The failure of London Metropolitan (MET) Police and Crown Prosecution Service (CPS) to reveal evidence of police corruption in the fraud case that led to the conviction of a former Delta State governor, Chief James Ibori, has been decried.

The judges sitting on the appeal filed by Ibori challenging his conviction by a London court expressed worries over the disclosure failures and said that it is possible the development could have caused great injustice in Ibori’s trial.

Ibori was charged to court for laundering almost £50 million and was sentenced to a 13-year jail term in 2012 after he pleaded guilty to the fraud charges.

Ibori, who only regained freedom in 2016 upon the completion of his four-year jail term, had however approached the appellant court challenging his conviction. He is arguing that if he had been told about the corruption intelligence that he would not have pleaded guilty.

When the matter came up last Thursday, the judges, Lord Justice Gross, Mr. Justice William Davis and Mr. Justice Garnham, hinted that the failure of MET and CPS to hand over intelligence might have possibly caused great injustice against the former governor.

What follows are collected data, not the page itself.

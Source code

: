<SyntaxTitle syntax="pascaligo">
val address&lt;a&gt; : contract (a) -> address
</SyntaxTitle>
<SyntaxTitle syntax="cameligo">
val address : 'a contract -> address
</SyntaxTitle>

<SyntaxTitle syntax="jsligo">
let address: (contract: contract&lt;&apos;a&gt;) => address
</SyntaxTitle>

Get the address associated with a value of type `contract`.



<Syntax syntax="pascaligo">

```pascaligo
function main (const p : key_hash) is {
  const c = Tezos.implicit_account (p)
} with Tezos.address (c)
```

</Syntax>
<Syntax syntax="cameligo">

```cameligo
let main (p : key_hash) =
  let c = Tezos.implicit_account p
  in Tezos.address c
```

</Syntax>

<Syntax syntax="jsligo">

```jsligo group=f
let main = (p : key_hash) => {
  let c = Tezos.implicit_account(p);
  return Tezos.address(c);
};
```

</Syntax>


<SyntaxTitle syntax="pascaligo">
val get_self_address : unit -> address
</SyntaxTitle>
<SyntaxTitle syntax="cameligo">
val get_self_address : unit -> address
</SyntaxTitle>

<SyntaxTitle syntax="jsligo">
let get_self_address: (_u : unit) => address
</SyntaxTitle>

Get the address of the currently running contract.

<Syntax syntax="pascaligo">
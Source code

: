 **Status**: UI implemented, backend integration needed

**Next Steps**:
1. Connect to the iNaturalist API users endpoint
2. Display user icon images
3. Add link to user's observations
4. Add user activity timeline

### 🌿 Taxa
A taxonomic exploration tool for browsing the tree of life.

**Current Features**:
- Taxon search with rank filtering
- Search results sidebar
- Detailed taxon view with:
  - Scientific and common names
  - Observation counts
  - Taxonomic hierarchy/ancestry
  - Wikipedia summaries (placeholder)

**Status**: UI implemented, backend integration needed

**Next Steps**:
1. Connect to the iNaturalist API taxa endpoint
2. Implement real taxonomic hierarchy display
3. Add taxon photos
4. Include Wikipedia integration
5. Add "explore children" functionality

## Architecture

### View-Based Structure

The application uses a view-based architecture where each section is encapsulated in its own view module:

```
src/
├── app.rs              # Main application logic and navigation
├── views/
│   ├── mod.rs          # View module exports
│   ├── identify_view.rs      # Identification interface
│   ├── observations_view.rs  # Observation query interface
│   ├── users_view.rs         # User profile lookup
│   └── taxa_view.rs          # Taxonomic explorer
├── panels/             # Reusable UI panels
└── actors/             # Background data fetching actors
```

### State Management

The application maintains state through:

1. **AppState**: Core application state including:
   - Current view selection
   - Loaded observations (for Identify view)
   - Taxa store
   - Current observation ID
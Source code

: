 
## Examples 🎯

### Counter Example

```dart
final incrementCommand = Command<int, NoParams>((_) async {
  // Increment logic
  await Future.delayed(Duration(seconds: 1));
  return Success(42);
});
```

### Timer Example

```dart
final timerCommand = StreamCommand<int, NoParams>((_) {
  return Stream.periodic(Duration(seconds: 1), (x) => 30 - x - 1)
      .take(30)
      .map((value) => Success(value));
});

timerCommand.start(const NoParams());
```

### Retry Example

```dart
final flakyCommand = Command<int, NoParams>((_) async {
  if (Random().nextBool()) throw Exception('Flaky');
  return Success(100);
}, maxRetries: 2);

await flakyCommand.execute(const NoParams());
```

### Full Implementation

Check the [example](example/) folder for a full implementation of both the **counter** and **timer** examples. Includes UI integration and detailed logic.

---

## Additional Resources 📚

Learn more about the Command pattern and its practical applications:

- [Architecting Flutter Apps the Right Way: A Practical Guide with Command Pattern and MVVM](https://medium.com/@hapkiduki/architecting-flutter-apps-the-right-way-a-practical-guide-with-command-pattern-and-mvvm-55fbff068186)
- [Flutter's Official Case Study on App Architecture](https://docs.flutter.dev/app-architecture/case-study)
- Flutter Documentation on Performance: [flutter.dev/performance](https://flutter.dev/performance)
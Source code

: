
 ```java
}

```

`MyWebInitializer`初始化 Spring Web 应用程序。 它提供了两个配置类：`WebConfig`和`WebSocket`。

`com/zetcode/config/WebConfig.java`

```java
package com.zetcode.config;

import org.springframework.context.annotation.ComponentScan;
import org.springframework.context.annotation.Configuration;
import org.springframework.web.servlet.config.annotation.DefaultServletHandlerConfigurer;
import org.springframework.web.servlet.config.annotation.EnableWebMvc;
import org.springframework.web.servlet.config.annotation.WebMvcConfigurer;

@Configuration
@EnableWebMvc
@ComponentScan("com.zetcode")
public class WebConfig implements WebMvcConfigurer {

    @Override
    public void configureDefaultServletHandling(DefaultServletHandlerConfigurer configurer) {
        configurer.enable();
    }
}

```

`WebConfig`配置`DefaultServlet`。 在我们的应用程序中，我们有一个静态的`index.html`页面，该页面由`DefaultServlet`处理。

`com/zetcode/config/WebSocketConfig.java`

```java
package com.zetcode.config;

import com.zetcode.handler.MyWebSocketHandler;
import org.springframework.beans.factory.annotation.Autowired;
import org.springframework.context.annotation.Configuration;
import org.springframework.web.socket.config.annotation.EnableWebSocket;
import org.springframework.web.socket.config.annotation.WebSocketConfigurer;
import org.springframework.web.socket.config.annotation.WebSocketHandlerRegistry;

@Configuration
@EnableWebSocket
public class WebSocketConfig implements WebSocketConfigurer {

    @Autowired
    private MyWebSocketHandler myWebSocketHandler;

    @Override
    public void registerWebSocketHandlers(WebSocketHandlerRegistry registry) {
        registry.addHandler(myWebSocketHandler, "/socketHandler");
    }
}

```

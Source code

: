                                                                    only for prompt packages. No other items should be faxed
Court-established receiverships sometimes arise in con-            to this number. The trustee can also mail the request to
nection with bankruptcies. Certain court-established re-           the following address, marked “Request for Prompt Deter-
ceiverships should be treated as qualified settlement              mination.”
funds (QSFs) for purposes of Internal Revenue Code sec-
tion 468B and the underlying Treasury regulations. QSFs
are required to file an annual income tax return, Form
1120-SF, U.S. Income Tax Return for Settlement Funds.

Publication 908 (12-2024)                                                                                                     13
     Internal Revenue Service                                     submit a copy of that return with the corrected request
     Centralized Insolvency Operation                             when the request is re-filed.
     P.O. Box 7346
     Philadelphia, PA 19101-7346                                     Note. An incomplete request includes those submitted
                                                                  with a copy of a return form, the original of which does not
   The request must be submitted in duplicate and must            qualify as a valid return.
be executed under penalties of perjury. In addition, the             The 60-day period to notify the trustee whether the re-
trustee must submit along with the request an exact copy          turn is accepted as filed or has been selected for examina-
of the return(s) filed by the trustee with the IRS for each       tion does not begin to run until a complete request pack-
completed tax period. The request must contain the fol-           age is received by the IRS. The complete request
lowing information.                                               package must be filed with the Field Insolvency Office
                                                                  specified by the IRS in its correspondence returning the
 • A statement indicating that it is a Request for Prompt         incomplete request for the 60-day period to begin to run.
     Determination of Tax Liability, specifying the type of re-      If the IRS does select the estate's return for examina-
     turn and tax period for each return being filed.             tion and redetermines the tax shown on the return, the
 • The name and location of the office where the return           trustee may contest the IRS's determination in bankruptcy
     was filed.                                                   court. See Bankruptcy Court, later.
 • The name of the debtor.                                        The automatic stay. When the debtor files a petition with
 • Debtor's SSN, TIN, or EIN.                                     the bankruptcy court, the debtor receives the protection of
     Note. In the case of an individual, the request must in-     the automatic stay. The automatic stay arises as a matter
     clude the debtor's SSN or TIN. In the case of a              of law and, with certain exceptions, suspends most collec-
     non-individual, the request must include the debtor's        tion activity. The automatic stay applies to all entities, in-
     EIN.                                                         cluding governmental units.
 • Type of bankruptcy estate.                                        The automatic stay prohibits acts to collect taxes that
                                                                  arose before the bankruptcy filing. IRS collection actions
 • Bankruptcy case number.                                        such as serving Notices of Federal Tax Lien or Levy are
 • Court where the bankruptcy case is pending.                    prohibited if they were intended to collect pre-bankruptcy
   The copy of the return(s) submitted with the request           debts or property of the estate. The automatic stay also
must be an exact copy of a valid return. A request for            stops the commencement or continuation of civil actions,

In a statement on Friday, Ibori’s media aide, Tony Eluemunor, quoted the judges to have said, “We do not minimise the prosecution’s disclosure failures in this case. To the contrary, we take a grave view of them, as recent events have yet again emphasised that disclosure failures can cause great injustice.”

Report show that MET had intelligence since 2007 that one of its investigating officers was being paid for information about the case but was denied by the authorities.

As stated by the judges, the authorities failed on about four occasions in 2013 and 2014, when it had opportunity, to disclose the evidence but failed to do so until 2016, a development the authorities attributed to a serious “communications breakdown” within the prosecution team.

Ibori’s lead counsel, Ms. Sasha Wass, QC, had therefore in November 2016, written to Alison Saunders, the director of public prosecutions (DPP), alleging that the failure to carry out a proper disclosure review “allows the police role in bribery and its concealment in five separate trials over eight years to go unreported.”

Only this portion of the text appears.